Version is Marvin 4.1.11


Cheers


Tobias

ChemAxon e08c317633

23-07-2008 21:08:43

Hi Tobias,





You are right, the escape characters are handled by the JEP engine (the Chemical Terms engine is based on the JEP engine), sorry for the mistake.





So the solutions:





1. You have to use escape characters. Your expression in right form with escape characters looks like this:
Code:
array(


matchcount("*/[D2]=[D2]\\*"),


matchcount("*/[D2]=[D2]/*"),


matchcount("*/[D2]=[D2]\\*"))






2. Use mols.smarts file for defining molecules. See the Predefined Molecules and Molecule Sets section of the Chemical Terms manual for more.

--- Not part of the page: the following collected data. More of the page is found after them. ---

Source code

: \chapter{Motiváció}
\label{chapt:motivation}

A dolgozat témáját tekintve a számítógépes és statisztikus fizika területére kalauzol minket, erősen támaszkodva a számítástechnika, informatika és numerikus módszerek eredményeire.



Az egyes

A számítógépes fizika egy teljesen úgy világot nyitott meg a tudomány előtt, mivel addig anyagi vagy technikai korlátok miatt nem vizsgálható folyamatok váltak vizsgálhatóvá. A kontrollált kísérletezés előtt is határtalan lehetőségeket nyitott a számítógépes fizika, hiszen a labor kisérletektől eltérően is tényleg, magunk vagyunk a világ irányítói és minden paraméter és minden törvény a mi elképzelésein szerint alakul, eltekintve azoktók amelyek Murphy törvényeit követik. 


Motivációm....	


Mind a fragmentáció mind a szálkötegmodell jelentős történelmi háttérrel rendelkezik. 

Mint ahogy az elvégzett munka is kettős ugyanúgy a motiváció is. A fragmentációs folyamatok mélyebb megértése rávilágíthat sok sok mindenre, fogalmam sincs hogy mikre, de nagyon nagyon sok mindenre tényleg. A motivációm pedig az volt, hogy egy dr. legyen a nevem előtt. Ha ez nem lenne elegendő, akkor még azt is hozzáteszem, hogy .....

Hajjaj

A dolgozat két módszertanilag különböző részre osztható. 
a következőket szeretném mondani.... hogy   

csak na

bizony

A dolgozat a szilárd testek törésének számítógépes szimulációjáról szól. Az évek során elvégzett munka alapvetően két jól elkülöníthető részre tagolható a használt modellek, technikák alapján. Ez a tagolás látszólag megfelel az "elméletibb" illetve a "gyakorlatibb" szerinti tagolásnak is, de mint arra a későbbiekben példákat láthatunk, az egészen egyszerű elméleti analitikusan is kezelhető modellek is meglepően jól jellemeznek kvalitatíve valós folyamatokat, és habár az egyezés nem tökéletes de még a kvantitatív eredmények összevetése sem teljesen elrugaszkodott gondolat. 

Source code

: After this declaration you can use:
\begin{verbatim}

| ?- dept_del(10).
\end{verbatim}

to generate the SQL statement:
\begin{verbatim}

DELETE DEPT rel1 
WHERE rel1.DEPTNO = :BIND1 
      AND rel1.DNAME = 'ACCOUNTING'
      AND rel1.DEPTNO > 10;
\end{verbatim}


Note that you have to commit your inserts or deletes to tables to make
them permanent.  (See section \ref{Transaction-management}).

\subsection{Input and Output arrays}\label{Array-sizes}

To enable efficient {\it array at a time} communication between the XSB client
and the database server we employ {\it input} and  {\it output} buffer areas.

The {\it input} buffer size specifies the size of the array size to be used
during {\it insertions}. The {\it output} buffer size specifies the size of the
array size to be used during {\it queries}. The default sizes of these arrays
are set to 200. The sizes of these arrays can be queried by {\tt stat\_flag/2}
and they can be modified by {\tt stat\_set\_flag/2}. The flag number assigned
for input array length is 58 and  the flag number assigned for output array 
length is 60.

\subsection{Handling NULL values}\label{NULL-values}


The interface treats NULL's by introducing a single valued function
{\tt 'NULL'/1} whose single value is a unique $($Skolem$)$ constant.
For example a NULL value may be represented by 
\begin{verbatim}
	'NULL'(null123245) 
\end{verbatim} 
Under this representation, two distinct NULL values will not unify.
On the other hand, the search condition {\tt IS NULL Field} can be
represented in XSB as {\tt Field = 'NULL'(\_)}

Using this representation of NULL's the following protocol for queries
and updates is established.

Example mols.smarts content:
Code:
*/[D2]=[D2]\*   cis


*/[D2]=[D2]/*   trans



After putting the example mol.smarts file to the .chemaxon (Linux) or chemaxon (Windows) directory in your user home you can refer to the molecules in file as "cis" or "trans".





Examples:
Code:
evaluate -e "matchcount(cis)" "C/C=C\C"


1



Code:
evaluate -e "matchcount(trans)" "C/C=C/C"


1



Code:
evaluate -e "matchcount(cis)" "C/C=C/C"


0



Note: the way mols.smarts is handled has changed in JChem 5.0 version. For details see the manual.





I hope this helps.





Zsolt